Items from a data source

++++++++

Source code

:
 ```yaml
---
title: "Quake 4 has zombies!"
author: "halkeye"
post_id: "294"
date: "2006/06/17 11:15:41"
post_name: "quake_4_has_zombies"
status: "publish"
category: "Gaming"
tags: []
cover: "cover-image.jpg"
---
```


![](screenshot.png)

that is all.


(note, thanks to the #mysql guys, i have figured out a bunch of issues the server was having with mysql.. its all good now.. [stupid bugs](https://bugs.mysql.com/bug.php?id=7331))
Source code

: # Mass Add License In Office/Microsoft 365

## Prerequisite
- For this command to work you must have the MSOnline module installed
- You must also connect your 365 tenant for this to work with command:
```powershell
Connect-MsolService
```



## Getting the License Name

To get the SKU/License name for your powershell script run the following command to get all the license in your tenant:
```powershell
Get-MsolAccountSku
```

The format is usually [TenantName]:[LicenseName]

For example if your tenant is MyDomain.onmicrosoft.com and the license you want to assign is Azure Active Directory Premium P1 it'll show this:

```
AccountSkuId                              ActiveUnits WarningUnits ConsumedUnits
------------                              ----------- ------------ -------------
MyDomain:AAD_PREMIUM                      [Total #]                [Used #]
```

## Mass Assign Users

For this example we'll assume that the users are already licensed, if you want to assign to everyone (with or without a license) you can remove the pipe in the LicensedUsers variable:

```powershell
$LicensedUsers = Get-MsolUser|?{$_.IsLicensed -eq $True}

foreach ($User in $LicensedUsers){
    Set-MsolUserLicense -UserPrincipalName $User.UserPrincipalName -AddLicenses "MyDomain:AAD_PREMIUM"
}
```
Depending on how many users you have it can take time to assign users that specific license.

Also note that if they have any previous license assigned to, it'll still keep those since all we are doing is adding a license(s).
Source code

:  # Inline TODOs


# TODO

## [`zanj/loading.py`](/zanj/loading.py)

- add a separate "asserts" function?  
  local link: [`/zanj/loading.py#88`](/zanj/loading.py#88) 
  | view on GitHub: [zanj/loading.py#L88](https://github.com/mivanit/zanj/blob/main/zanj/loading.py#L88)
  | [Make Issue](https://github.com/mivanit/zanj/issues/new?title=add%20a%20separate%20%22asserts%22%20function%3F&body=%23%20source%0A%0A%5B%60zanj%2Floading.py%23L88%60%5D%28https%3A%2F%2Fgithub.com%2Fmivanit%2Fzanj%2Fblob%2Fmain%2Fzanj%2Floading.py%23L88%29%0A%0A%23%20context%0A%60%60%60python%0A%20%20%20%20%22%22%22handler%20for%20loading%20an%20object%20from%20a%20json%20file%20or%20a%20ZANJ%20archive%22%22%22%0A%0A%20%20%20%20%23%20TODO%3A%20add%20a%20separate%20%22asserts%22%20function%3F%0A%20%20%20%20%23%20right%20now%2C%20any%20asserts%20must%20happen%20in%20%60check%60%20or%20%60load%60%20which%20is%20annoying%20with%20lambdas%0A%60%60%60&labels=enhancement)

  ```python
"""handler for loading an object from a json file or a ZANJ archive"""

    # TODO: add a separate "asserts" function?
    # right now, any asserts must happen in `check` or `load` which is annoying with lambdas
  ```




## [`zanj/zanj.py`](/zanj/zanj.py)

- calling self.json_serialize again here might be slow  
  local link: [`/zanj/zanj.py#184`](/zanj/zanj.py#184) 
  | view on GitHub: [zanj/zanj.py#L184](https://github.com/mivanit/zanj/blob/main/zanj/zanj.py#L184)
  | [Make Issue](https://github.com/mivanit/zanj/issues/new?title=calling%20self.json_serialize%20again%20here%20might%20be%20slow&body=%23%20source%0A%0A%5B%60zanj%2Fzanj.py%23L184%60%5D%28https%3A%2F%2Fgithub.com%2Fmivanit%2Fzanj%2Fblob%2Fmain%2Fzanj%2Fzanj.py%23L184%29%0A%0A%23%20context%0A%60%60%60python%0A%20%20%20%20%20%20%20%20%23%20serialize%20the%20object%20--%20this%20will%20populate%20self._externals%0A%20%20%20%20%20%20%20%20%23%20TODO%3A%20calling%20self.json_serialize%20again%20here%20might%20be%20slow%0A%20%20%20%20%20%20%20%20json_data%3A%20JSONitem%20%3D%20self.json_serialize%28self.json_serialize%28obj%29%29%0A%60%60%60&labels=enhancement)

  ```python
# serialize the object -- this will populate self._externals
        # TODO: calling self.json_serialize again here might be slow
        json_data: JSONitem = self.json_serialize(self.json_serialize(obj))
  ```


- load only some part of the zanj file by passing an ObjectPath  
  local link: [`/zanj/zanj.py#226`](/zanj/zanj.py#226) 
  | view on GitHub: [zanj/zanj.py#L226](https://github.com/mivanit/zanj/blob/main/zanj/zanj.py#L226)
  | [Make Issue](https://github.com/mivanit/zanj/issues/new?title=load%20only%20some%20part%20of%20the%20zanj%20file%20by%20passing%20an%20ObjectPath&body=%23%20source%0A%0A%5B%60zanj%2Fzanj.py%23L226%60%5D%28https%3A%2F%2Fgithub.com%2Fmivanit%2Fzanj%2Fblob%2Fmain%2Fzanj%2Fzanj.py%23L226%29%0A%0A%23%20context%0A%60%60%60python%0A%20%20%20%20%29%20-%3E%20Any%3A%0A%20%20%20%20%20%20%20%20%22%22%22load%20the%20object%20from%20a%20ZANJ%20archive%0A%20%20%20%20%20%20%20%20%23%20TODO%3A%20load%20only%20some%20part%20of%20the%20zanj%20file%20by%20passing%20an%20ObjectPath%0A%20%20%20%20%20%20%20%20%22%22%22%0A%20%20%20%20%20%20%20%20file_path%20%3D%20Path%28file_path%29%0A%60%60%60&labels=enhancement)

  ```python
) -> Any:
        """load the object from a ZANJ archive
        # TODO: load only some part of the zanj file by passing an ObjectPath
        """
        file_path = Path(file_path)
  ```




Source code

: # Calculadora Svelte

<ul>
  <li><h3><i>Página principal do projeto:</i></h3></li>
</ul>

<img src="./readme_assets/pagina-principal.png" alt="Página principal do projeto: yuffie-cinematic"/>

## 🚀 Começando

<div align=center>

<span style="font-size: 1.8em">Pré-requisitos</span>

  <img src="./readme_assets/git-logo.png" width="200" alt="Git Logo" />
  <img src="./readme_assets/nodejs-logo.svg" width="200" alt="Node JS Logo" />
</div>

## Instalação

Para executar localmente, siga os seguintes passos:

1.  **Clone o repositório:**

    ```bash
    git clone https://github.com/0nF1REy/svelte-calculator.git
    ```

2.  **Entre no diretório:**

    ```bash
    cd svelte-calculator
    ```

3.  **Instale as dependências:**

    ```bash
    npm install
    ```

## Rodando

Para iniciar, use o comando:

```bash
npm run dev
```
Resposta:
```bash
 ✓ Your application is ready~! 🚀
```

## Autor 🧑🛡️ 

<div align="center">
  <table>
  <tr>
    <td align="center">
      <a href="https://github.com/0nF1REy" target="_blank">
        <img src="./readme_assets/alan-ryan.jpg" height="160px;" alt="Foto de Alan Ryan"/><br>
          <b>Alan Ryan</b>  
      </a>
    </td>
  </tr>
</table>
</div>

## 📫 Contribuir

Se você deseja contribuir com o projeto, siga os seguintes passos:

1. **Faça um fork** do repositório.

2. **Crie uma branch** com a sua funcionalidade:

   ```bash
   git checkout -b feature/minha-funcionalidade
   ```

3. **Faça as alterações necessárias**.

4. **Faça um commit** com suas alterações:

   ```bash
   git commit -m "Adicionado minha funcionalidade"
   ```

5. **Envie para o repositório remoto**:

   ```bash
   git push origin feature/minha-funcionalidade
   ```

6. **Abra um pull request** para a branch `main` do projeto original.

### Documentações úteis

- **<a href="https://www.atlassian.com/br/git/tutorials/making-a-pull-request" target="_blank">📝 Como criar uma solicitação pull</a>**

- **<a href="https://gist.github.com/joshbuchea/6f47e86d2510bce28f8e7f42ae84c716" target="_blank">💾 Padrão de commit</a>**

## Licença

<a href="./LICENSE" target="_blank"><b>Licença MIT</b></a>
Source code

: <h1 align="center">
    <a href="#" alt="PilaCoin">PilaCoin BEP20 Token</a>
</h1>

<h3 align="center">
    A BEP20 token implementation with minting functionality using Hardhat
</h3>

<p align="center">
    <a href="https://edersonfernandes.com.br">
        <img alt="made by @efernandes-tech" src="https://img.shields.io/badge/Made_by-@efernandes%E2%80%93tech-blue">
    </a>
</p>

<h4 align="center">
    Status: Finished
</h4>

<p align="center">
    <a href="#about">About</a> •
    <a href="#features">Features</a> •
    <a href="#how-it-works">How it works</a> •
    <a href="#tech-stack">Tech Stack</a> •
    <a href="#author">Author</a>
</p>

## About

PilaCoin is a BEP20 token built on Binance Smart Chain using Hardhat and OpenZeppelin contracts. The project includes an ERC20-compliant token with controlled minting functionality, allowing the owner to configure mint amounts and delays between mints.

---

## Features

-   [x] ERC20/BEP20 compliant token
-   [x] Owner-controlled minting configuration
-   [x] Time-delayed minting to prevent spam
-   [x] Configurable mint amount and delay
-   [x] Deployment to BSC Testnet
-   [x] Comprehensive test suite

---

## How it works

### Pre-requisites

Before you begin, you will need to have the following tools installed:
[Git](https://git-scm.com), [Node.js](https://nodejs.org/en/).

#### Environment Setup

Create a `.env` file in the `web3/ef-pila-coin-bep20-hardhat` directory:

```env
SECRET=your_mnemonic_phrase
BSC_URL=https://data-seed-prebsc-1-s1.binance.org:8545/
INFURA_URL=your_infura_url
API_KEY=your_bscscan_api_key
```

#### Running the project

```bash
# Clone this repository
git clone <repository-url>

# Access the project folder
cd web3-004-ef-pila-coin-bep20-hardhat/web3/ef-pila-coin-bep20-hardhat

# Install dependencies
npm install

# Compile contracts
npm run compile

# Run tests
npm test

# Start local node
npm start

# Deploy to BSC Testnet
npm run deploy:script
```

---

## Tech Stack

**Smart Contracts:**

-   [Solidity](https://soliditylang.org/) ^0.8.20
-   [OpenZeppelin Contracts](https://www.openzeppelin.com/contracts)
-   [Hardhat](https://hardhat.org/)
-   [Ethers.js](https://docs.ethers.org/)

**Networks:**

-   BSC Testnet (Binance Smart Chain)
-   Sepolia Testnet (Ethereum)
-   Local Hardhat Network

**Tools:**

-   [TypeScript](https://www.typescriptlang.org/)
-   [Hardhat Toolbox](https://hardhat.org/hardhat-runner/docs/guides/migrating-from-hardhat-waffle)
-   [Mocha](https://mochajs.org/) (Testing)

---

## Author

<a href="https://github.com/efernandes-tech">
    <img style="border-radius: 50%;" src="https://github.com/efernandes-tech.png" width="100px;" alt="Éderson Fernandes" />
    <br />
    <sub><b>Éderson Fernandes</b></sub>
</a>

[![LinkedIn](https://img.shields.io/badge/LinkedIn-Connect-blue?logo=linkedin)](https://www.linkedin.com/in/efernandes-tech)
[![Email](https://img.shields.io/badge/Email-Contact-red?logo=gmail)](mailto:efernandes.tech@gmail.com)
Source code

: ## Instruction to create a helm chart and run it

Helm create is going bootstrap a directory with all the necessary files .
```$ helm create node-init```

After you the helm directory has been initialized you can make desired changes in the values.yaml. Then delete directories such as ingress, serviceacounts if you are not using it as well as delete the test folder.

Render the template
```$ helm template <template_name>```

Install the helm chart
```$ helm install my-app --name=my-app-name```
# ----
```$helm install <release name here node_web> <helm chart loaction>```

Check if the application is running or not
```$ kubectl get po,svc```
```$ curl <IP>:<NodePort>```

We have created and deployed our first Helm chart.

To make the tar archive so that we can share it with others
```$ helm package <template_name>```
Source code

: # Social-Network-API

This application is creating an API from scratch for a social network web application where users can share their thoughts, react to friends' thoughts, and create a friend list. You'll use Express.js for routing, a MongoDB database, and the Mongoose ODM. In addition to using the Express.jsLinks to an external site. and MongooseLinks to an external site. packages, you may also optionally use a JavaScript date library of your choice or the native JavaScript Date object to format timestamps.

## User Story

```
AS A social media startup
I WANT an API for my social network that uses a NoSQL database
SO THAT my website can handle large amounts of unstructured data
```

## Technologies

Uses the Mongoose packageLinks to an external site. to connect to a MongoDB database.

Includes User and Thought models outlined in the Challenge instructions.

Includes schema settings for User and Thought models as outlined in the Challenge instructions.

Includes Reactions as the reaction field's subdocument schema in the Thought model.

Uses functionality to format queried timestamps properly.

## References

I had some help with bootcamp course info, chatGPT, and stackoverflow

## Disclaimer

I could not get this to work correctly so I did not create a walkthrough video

++++++++

**WHAT IS REQUIRED:** The answer consists of the lines above that include the word "Testnet", each copied exactly.

**RESULT OF THIS EXERCISE:**
-   [x] Deployment to BSC Testnet
# Deploy to BSC Testnet
-   BSC Testnet (Binance Smart Chain)
-   Sepolia Testnet (Ethereum)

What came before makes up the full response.